Assuming that the three statistical distributions are mutually independent, 1000 stochastic SDOF models for the structure are generated using the Latin Hypercube (LH) Method. Figure 6A presents the block diagram of the structure with uncertainties, defined as ${\widehat{G}}_S$, together with the magnitude of the TFs of 20 stochastic systems, for the sake of visualization.

FIGURE 6

Figure 6. Systems with uncertainties: (A) Block diagram and magnitudes of the TFs of 20 models of the plant, and (B) Block diagram and magnitudes of the TFs of 20 models considering HSI.

HSI Model

HSI phenomenon is modeled for people bouncing at mid-span of the FRP footbridge. As this is the most responsive point of the structure, actions of the humans and the inertial controllers (explained in Section “Controllers Design”) are studied at this location. Bouncing is the considered human-induced load because it enables to derive a time-invariant TF for the coupled human-structure system. Furthermore, the dynamic behavior of the structure may be affected by HSI since feet remain in contact with the bridge at any time. Based on Dougill et al. (2006), the nominal parameters of the human body considered in this study are: 66 kg for the mass, 2.3 Hz for the natural frequency, and 25% for the damping ratio.

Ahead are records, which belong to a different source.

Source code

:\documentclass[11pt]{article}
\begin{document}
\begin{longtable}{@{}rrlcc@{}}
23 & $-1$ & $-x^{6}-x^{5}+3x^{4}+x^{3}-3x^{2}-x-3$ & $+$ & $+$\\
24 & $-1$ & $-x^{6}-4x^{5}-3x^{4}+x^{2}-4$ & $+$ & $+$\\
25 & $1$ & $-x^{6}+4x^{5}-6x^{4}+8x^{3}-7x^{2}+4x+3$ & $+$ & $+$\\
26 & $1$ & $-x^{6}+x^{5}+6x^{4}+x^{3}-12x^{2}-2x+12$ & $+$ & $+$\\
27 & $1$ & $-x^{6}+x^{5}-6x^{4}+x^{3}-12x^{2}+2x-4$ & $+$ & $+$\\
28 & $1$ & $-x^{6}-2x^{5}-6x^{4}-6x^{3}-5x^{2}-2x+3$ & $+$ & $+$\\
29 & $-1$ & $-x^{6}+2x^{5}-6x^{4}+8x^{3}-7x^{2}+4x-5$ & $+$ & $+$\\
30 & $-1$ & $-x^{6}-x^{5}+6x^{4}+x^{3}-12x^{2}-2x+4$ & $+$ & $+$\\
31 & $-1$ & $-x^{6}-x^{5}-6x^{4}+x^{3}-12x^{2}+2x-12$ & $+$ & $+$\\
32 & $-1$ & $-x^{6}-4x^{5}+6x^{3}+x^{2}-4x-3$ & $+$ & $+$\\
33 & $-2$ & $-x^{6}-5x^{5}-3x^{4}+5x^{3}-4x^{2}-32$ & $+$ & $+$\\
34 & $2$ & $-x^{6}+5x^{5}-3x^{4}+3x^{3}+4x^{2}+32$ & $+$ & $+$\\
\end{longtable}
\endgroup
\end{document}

Similarly to the structure properties, uncertainties in the dynamic parameters of the human body may be considered due to the variability of values reported in literature for people bouncing (Jones et al., 2011). Thus, the following considerations are adopted: (i) the mass of a person follows a Normal distribution μ = 70 kg and COV = 5%, (ii) the frequency of the human body is described by a Uniform distribution between 1.5 Hz and 6.0 Hz, and (iii) the damping ratio a person follows a Uniform distribution between 20 and 50%.

Considering that the statistical distributions of the human body are also mutually independent, 1000 multivariate stochastic samples are generated using the LH Method. Each human model is associated to a structure model, generating thus 1000 coupled human-structure models ($\widehat{GH}$). Figure 6B shows the block diagram of the structure including HSI and uncertainties in the parameters, so ${\widehat{G}}_H$ and ${\widehat{G}}_{HSI}$ are displayed. For the sake of visualization again, only the magnitudes of the TFs of 20 stochastic systems are presented in this plot.

Validation of the HSI Model

To validate the proposed HSI model, results of the nominal structure-human coupled system (see Eqs. 2, 6–8) are compared with the outcomes of the FE model. One person (N_h1) and two people (N_h2) bouncing at mid-span of the footbridge are studied. To carry out the dynamic analysis in Abaqus (SIMULIA, 2017), the direct integration method HHT-α is employed with a constant time step of 0.001 s and a Rayleigh damping model of 2%. Figures 7A,B show the mass-spring-damper systems that represent each human body in the FE model for the two scenarios of people bouncing synchronously at mid-span. Besides the mass-spring-damper systems, a harmonic force that represents the action of bouncing is used. This action is described as follows

FIGURE 7

Figure 7. Result comparison: (A) Mass-stiffness-damper system for 1 person, (B) Mass-stiffness-damper systems for 2 people, (C) Time history of the acceleration response for 1 person bouncing, and (D) Time history of the acceleration response for 2 people bouncing.

$$F_{ha}\left(t\right)=W_h\left(\sum _{k=1}^{N_{har}}DL{F}_k\cdot \text{sin}\left(2\mathrm{\pi }kft+{\mathrm{\varphi }}_k\right)\right),(24)$$

with k = 1, 2,…N_har, where N_har is the number of considered harmonics, W_h is the person’s weight, DLF_k is the dynamic load factor for each considered harmonic, f is the frequency component of repetitive loading, and ϕ_k is the phase angle of the kth harmonic. In this study, DLFs are 0.582, 0.114 and 0.036 for the first three harmonics, respectively, associated to bouncing. The values are obtained from the Generated Load Factors (GLFs), α₁ = 0.286, α₂ = 0.095, and α₃ = 0.033, proposed by Dougill et al. (2006), and the TF presented in Eq. 6.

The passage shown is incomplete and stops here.